Italy is among the EU countries that has been particularly bogged down by a Brussels mentality that tends to look inward rather than outward and one which tries to cling on to old methods rather than embrace progress and reform. This is one of the many reasons why Italy plans to sign a memorandum of understanding with China in respect of Italy’s desire to join the Belt and Road initiative. As such, Italy will be the largest European nation yet to embrace Belt and Road and crucially, one with some of Europe’s most strategically located coastlines in respect of international trade.
In this sense, when Xi shakes the hands of the Prime Minister of southern Europe’s largest nation, it will truly be a watershed moment.
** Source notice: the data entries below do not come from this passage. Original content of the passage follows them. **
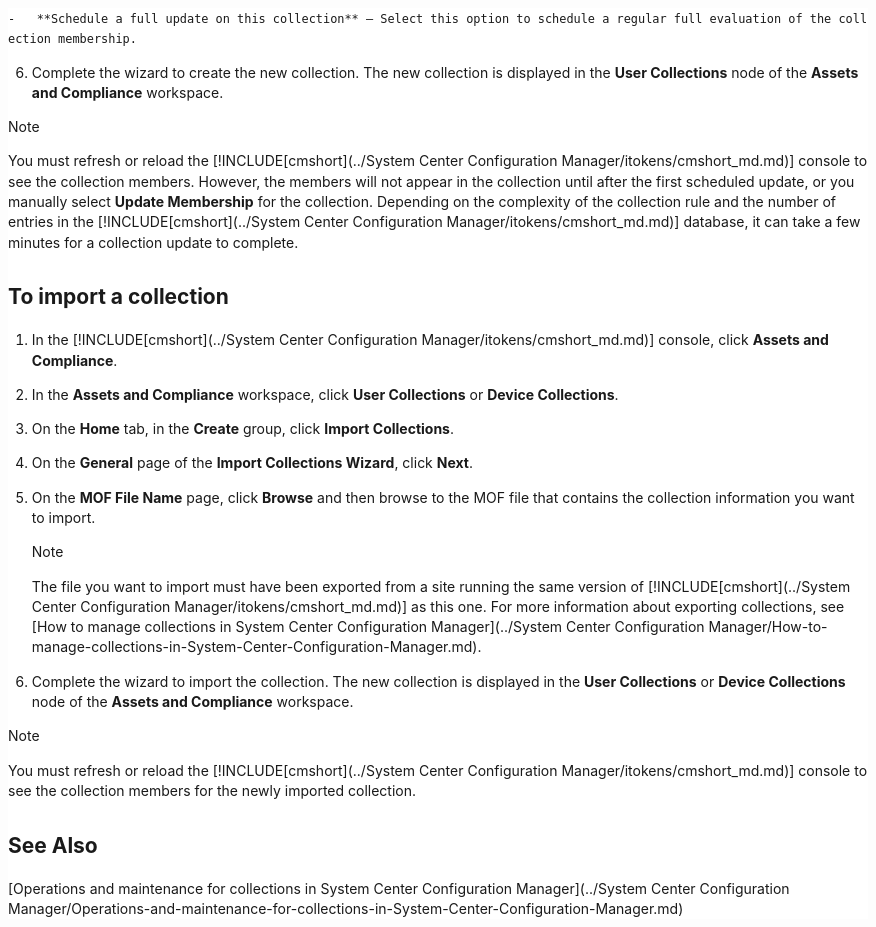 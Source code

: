   
    -   **Schedule a full update on this collection** – Select this option to schedule a regular full evaluation of the collection membership.  
  
6.  Complete the wizard to create the new collection. The new collection is displayed in the **User Collections** node of the **Assets and Compliance** workspace.  
  
> [!NOTE]  
>  You must refresh or reload the [!INCLUDE[cmshort](../System Center Configuration Manager/itokens/cmshort_md.md)] console to see the collection members. However, the members will not appear in the collection until after the first scheduled update, or you manually select **Update Membership** for the collection. Depending on the complexity of the collection rule and the number of entries in the [!INCLUDE[cmshort](../System Center Configuration Manager/itokens/cmshort_md.md)] database, it can take a few minutes for a collection update to complete.  
  
##  <a name="BKMK_3"></a> To import a collection  
  
1.  In the [!INCLUDE[cmshort](../System Center Configuration Manager/itokens/cmshort_md.md)] console, click **Assets and Compliance**.  
  
2.  In the **Assets and Compliance** workspace, click **User Collections** or **Device Collections**.  
  
3.  On the **Home** tab, in the **Create** group, click **Import Collections**.  
  
4.  On the **General** page of the **Import Collections Wizard**, click **Next**.  
  
5.  On the **MOF File Name** page, click **Browse** and then browse to the MOF file that contains the collection information you want to import.  
  
    > [!NOTE]  
    >  The file you want to import must have been exported from a site running the same version of [!INCLUDE[cmshort](../System Center Configuration Manager/itokens/cmshort_md.md)] as this one. For more information about exporting collections, see [How to manage collections in System Center Configuration Manager](../System Center Configuration Manager/How-to-manage-collections-in-System-Center-Configuration-Manager.md).  
  
6.  Complete the wizard to import the collection. The new collection is displayed in the **User Collections** or **Device Collections** node of the **Assets and Compliance** workspace.  
  
> [!NOTE]  
>  You must refresh or reload the [!INCLUDE[cmshort](../System Center Configuration Manager/itokens/cmshort_md.md)] console to see the collection members for the newly imported collection.  
  
## See Also  
 [Operations and maintenance for collections in System Center Configuration Manager](../System Center Configuration Manager/Operations-and-maintenance-for-collections-in-System-Center-Configuration-Manager.md)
Just as Nixon and Mao allowed ping pong diplomacy to open Chinese and American hearts and minds to one another, perhaps in Italy, the noodle diplomacy which has seen a signature Chinese foodstuff become one of Italy’s major foodstuffs after centuries of east-west trade, will lead to the kinds of meaningful deals that were signed by Chinese and US political and business leaders after 1979.
At a time when the US is looking ever more inward due to the protectionist policies of Donald Trump and whilst the EU is also facing multiple internal crises, the fact that Italy seeks to look outward by embracing Belt and Road, is symptomatic of a change that is long overdue in Europe. This change must be one that looks for economic partnerships that are sustainable and dynamic in a wider world that prioritises a global win-win mentality over parochial Eurocentrism.
As Italy’s new government is itself a coalition of the left and right, Italian politics itself is transforming as internal win-win solutions are best achieved by pooling the best of all vibrant political factions, rather than engaging in endless struggles between extremes. This is a further indication of Italy’s desire to transcend the old ways of looking at economics, trade and political leadership, just as Belt and Road looks to transform the nature of global trade in a manner that prioritises development over competition, human centred initiatives over those which only favour the elite and models of sustainability that can avoid stagnation as well as boom and bust cycles.
Thus, while Xi’s visit to Italy is certainly not the first visit by a Chinese political leader to Europe, it is nevertheless a watershed moment. Just as Nixon’s visit to China laid the foundations for Reform and Opening Up, Xi’s visit to Italy can help lay the foundation for much needed reforms and global openness throughout Europe.